Key's hectic tour schedule includes performing in nearly three dozen cities from coast to coast in six weeks, visiting area schools, media interviews and chatting up "Keypers" or fans of all ages who encounter him in the street. But the tour, he said, is "way less nerve-wracking" than when he was competing on the show, creating new magic routines in less than two weeks -- or sometimes the night before -- and performing them in front of a live audience for the first time.
"I wake up every day and I think back on the AGT experience and having to perform on the show and honestly, (I wonder) how did I actually do it?" said Key, who uses a stage name. "It tested me and at the same time it showed me, if I can do that, I can do anything.
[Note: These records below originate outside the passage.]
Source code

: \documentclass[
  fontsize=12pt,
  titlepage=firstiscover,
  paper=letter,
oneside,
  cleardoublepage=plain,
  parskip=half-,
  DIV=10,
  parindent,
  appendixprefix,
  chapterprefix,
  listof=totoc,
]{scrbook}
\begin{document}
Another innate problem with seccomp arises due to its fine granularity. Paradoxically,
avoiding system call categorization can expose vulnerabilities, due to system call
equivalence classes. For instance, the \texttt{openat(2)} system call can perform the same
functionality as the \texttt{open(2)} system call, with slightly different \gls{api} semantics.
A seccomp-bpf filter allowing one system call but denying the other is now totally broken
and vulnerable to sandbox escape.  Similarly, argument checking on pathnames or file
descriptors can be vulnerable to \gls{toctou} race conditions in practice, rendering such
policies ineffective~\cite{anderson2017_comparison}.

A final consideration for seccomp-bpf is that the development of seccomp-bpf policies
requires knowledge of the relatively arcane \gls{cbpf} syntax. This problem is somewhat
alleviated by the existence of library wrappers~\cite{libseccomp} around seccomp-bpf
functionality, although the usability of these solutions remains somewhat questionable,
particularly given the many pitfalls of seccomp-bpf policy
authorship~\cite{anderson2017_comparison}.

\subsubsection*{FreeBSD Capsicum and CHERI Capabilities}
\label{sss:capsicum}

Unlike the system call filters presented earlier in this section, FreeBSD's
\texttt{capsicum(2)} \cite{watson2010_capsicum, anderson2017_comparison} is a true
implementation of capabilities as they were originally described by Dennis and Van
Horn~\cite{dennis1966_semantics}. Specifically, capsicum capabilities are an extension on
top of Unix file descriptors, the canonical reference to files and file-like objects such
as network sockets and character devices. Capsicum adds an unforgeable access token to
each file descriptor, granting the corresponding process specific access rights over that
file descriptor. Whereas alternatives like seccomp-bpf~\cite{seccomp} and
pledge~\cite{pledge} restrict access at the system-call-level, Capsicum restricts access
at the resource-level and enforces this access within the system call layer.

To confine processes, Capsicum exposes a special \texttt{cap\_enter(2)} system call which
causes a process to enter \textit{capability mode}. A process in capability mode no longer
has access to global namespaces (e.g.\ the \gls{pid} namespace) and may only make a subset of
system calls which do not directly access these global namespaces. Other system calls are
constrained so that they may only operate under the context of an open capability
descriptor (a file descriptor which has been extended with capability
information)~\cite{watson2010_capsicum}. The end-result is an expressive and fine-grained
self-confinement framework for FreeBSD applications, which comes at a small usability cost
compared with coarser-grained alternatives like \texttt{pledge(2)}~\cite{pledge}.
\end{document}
It was a cool thing to gain that kind of confidence from the show."
And yet he's still surprised, he said, at how he and his interactive magic tricks have been embraced by so many around the country.
Every step of the way, he said, he's felt so much love and support from people who have watched him work his magic.
"People are so open. It's crazy. They come up to the street saying 'I voted for you, you did such an amazing job. You should have gotten way higher than fifth' (place)."
Being a contestant on the show required an extraordinary amount of time, effort and focus for Key, just as the tour is doing now, said his father Steven Muchnij, who is a professional emcee and owns the entertainment production company 11H Entertainment.
"There is no time off, he hasn't seen his friends, his family; it's been almost six months now but he knows what he wants to create, he knows what it takes and he's willing to put in the time and effort to be able to make it happen," Muchnij said.
Magicians on past seasons of "America's Got Talent" have gone on to do very well, said Jason Raff, an executive producer with the show. For example, Nathan Burton from Season 1, who returned to the show on Season 4, now performs in Las Vegas every week. Key was able to stand out as a magician, Raff said, not only because of his charisma but his unique take on magic, including mentalism, that connected him to a new generation.
"I imagine his future is bright," Raff said. "He's just got to figure out how to utilize his newfound fanbase and fame and still figure out how to be a kid -- because he is still a kid."
Auditions for America's Got Talent Season 9 will be held on Feb. 8 and 9 at the Los Angeles Biltmore.